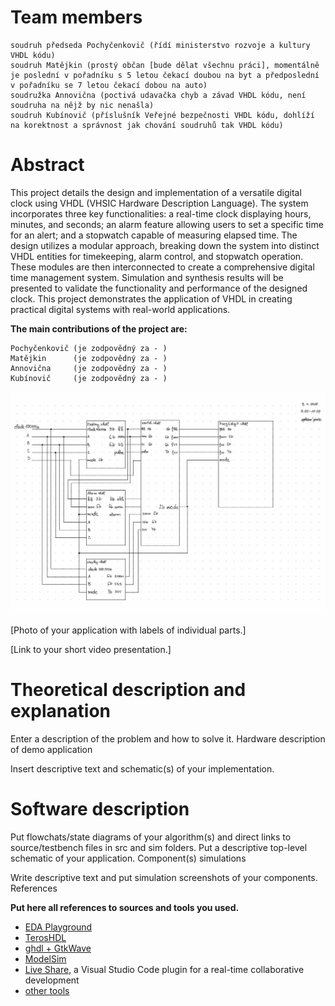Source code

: # Team members

    soudruh předseda Pochyčenkovič (řídí ministerstvo rozvoje a kultury VHDL kódu)
    soudruh Matějkin (prostý občan [bude dělat všechnu práci], momentálně je poslední v pořadníku s 5 letou čekací doubou na byt a předposlední v pořadníku se 7 letou čekací dobou na auto)
    soudružka Annovična (poctivá udavačka chyb a závad VHDL kódu, není soudruha na nějž by nic nenašla)
    soudruh Kubínovič (příslušník Veřejné bezpečnosti VHDL kódu, dohlíží na korektnost a správnost jak chování soudruhů tak VHDL kódu)

# Abstract

This project details the design and implementation of a versatile digital clock using VHDL (VHSIC Hardware Description Language). The system incorporates three key functionalities: a real-time clock displaying hours, minutes, and seconds; an alarm feature allowing users to set a specific time for an alert; and a stopwatch capable of measuring elapsed time. The design utilizes a modular approach, breaking down the system into distinct VHDL entities for timekeeping, alarm control, and stopwatch operation. These modules are then interconnected to create a comprehensive digital time management system. Simulation and synthesis results will be presented to validate the functionality and performance of the designed clock. This project demonstrates the application of VHDL in creating practical digital systems with real-world applications.

**The main contributions of the project are:**

    Pochyčenkovič (je zodpovědný za - )
    Matějkin      (je zodpovědný za - )
    Annovična     (je zodpovědný za - )
    Kubínovič     (je zodpovědný za - )
    
![Schema](images/schema.jpg)
                    
[Photo of your application with labels of individual parts.]

[Link to your short video presentation.]
# Theoretical description and explanation

Enter a description of the problem and how to solve it.
Hardware description of demo application

Insert descriptive text and schematic(s) of your implementation.
# Software description

Put flowchats/state diagrams of your algorithm(s) and direct links to source/testbench files in src and sim folders. Put a descriptive top-level schematic of your application.
Component(s) simulations

Write descriptive text and put simulation screenshots of your components.
References

**Put here all references to sources and tools you used.**
   * [EDA Playground](https://www.edaplayground.com/)
   * [TerosHDL](https://github.com/tomas-fryza/vhdl-course/wiki/How-to-install-TerosHDL-on-Windows-and-Linux)
   * [ghdl + GtkWave](https://github.com/tomas-fryza/vhdl-course/wiki/How-to-install-ghdl-on-Windows-and-Linux)
   * [ModelSim](https://www.intel.com/content/www/us/en/software-kit/750666/modelsim-intel-fpgas-standard-edition-software-version-20-1-1.html)
   * [Live Share](https://code.visualstudio.com/learn/collaboration/live-share), a Visual Studio Code plugin for a real-time collaborative development
   * [other tools](https://github.com/tomas-fryza/vhdl-course/wiki)

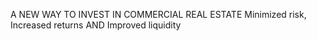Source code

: A NEW WAY TO INVEST IN COMMERCIAL REAL ESTATE
Minimized risk, Increased returns AND Improved liquidity
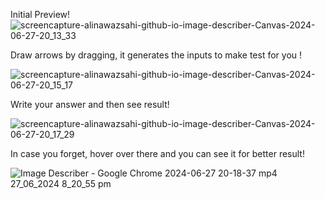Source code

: Initial Preview!
![screencapture-alinawazsahi-github-io-image-describer-Canvas-2024-06-27-20_13_33](https://github.com/AliNawazSahi/image-describer--Canvas-/assets/125664781/7e845bab-6547-47dc-aa9d-95f2d076237b)


 Draw arrows by dragging, it generates the inputs to make test for you !                                               
                                                                    
![screencapture-alinawazsahi-github-io-image-describer-Canvas-2024-06-27-20_15_17](https://github.com/AliNawazSahi/image-describer--Canvas-/assets/125664781/35f50022-58fc-409e-bba7-cdfada2537c5)

 Write your answer and then see result!

![screencapture-alinawazsahi-github-io-image-describer-Canvas-2024-06-27-20_17_29](https://github.com/AliNawazSahi/image-describer--Canvas-/assets/125664781/71ca8f9f-1de4-4ea9-8b56-52aee3633b8c)


In case you forget, hover over there and you can see it for better result!

![Image Describer - Google Chrome 2024-06-27 20-18-37 mp4 27_06_2024 8_20_55 pm](https://github.com/AliNawazSahi/image-describer--Canvas-/assets/125664781/b0c70c88-f122-4340-9c76-b5d10c0b5534)
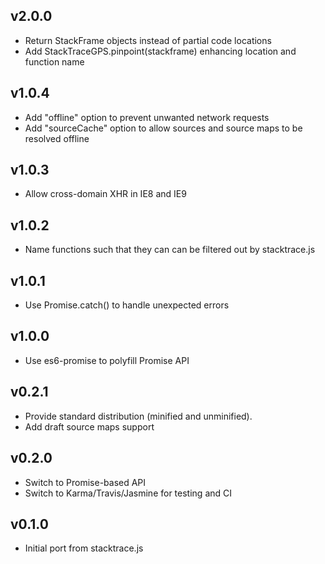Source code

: ## v2.0.0
* Return StackFrame objects instead of partial code locations
* Add StackTraceGPS.pinpoint(stackframe) enhancing location and function name

## v1.0.4
* Add "offline" option to prevent unwanted network requests
* Add "sourceCache" option to allow sources and source maps to be resolved offline

## v1.0.3
* Allow cross-domain XHR in IE8 and IE9

## v1.0.2
* Name functions such that they can can be filtered out by stacktrace.js

## v1.0.1
* Use Promise.catch() to handle unexpected errors

## v1.0.0
* Use es6-promise to polyfill Promise API

## v0.2.1
* Provide standard distribution (minified and unminified).
* Add draft source maps support

## v0.2.0
* Switch to Promise-based API
* Switch to Karma/Travis/Jasmine for testing and CI

## v0.1.0
* Initial port from stacktrace.js

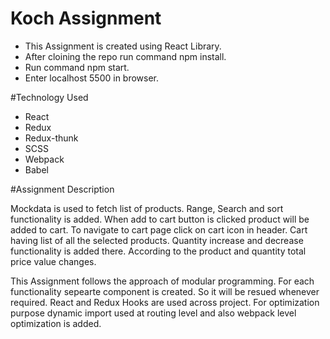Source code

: # Koch Assignment

- This Assignment is created using React Library. 
- After cloining the repo run command npm install.
- Run command npm start.
- Enter localhost 5500 in browser.


#Technology Used
* React
* Redux
* Redux-thunk
* SCSS
* Webpack
* Babel

#Assignment Description

Mockdata is used to fetch list of products. Range, Search and sort functionality is added. When add to cart button is clicked product will be added to cart. To navigate to cart page click on cart icon in header.
Cart having list of all the selected products. Quantity increase and decrease functionality is added there. According to the product and quantity total price value changes.


This Assignment follows the approach of modular programming. For each functionality sepearte component is created. So it will be resued whenever required. React and Redux Hooks are used across project. For optimization purpose dynamic import used at routing level and also webpack level optimization is added.




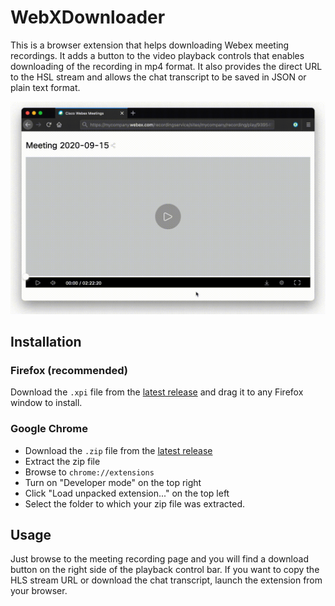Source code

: # WebXDownloader

This is a browser extension that helps downloading Webex meeting recordings. It adds a button to the video playback controls that enables downloading of the recording in mp4 format. It also provides the direct URL to the HSL stream and allows the chat transcript to be saved in JSON or plain text format.

![demo](demo.gif)

## Installation

### Firefox (recommended)

Download the `.xpi` file from the [latest release](https://github.com/jacopo-j/WebXDownloader/releases) and drag it to any Firefox window to install.

### Google Chrome

* Download the `.zip` file from the [latest release](https://github.com/jacopo-j/WebXDownloader/releases)
* Extract the zip file
* Browse to `chrome://extensions`
* Turn on "Developer mode" on the top right
* Click "Load unpacked extension..." on the top left
* Select the folder to which your zip file was extracted.

## Usage

Just browse to the meeting recording page and you will find a download button on the right side of the playback control bar. If you want to copy the HLS stream URL or download the chat transcript, launch the extension from your browser.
• • • • •
Each line containing the word "recording" needs to be copied from the data above.

SOLUTION:
This is a browser extension that helps downloading Webex meeting recordings. It adds a button to the video playback controls that enables downloading of the recording in mp4 format. It also provides the direct URL to the HSL stream and allows the chat transcript to be saved in JSON or plain text format.
Just browse to the meeting recording page and you will find a download button on the right side of the playback control bar. If you want to copy the HLS stream URL or download the chat transcript, launch the extension from your browser.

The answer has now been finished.